Today has been a better day. Well, actually today pretty much stunk. After going to bed sad I woke up better but not quite as right as usual. My day didn’t have any particularly terrible disasters, more like a string of things that just kept my day off kilter. And the more off things went, the worse my attitude went with it. By this afternoon I couldn’t decide if I want to scream, cry, or punch something. I just had too many emotions rolling around.
But, as always, the Lord knew what I needed. This evening He allowed Tim & I the opportunity to sit in a studio with a group of exceptionally talented musicians, and just listen. Music always speaks to me, it always has. And tonight’s music just seemed to roll away the anxiety and pent up frustration. It left me feeling calm and no longer out of control. It helped heal the hurts in my heart.
So tonight, the sad is still here but it isn’t as oppressive as it was last night, and for that I am so very thankful. I can already tell that tomorrow is going to be a better day.
I really don’t like the sad days. I don’t like feeling dark and lost. But I trust that my God has a plan for even that. I trust that my experience – the good, the bad and the ugly – all have a purpose. To encourage other families, to empathize with searing loss, so that we can invest in other people. So we can share hope.
11 No, the Lord’s delight is in those who fear him, those who put their hope in his unfailing love.
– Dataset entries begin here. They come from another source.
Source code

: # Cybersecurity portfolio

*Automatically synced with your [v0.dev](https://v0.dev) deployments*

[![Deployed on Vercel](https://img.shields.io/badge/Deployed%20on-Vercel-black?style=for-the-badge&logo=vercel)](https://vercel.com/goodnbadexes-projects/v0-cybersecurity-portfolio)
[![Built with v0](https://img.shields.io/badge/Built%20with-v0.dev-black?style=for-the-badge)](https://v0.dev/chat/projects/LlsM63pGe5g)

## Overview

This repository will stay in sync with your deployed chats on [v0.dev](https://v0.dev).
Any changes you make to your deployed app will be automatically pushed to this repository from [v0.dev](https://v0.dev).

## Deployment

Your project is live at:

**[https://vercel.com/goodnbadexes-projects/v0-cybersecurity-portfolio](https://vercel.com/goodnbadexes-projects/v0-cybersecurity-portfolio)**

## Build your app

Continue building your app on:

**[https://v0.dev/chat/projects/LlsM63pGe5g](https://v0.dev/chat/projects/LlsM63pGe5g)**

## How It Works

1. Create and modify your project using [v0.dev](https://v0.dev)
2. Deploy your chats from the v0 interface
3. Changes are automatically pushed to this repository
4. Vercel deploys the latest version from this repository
2 Because of our faith, Christ has brought us into this place of undeserved privilege where we now stand, and we confidently and joyfully look forward to sharing God’s glory. 3 We can rejoice, too, when we run into problems and trials, for we know that they help us develop endurance. 4 And endurance develops strength of character, and character strengthens our confident hope of salvation. 5 And this hope will not lead to disappointment. For we know how dearly God loves us, because he has given us the Holy Spirit to fill our hearts with his love.